◆ YOUR ASSIGNMENT ◆
Of the records below, reproduce only the span that opens with the line containing "发表于 2021-6-14 18:15" and closes with the last line.

◆ THE INPUT ◆
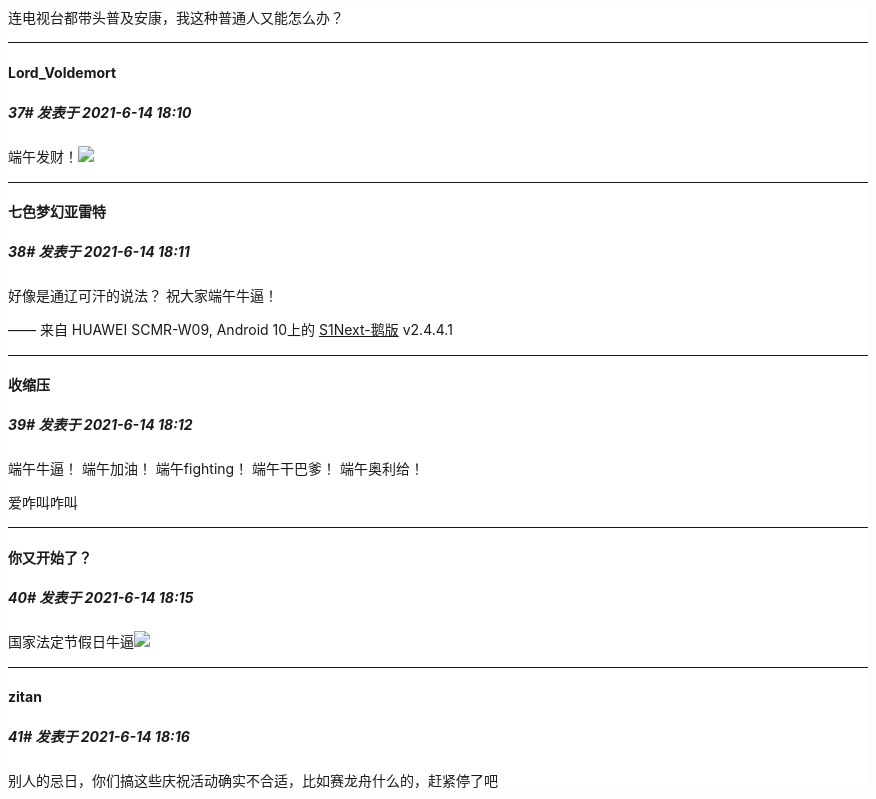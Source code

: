
连电视台都带头普及安康，我这种普通人又能怎么办？


*****

####  Lord_Voldemort  
##### 37#       发表于 2021-6-14 18:10


端午发财！<img src="https://static.saraba1st.com/image/smiley/face2017/067.png" referrerpolicy="no-referrer">


*****

####  七色梦幻亚雷特  
##### 38#       发表于 2021-6-14 18:11


好像是通辽可汗的说法？
祝大家端午牛逼！

—— 来自 HUAWEI SCMR-W09, Android 10上的 [S1Next-鹅版](https://github.com/ykrank/S1-Next/releases) v2.4.4.1


*****

####  收缩压  
##### 39#       发表于 2021-6-14 18:12


端午牛逼！
端午加油！
端午fighting！
端午干巴爹！
端午奥利给！

爱咋叫咋叫


*****

####  你又开始了？  
##### 40#       发表于 2021-6-14 18:15


国家法定节假日牛逼<img src="https://static.saraba1st.com/image/smiley/face2017/127.png" referrerpolicy="no-referrer">


*****

####  zitan  
##### 41#       发表于 2021-6-14 18:16


别人的忌日，你们搞这些庆祝活动确实不合适，比如赛龙舟什么的，赶紧停了吧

◆ YOUR RESPONSE ◆
##### 40#       发表于 2021-6-14 18:15


国家法定节假日牛逼<img src="https://static.saraba1st.com/image/smiley/face2017/127.png" referrerpolicy="no-referrer">


*****

####  zitan  
##### 41#       发表于 2021-6-14 18:16


别人的忌日，你们搞这些庆祝活动确实不合适，比如赛龙舟什么的，赶紧停了吧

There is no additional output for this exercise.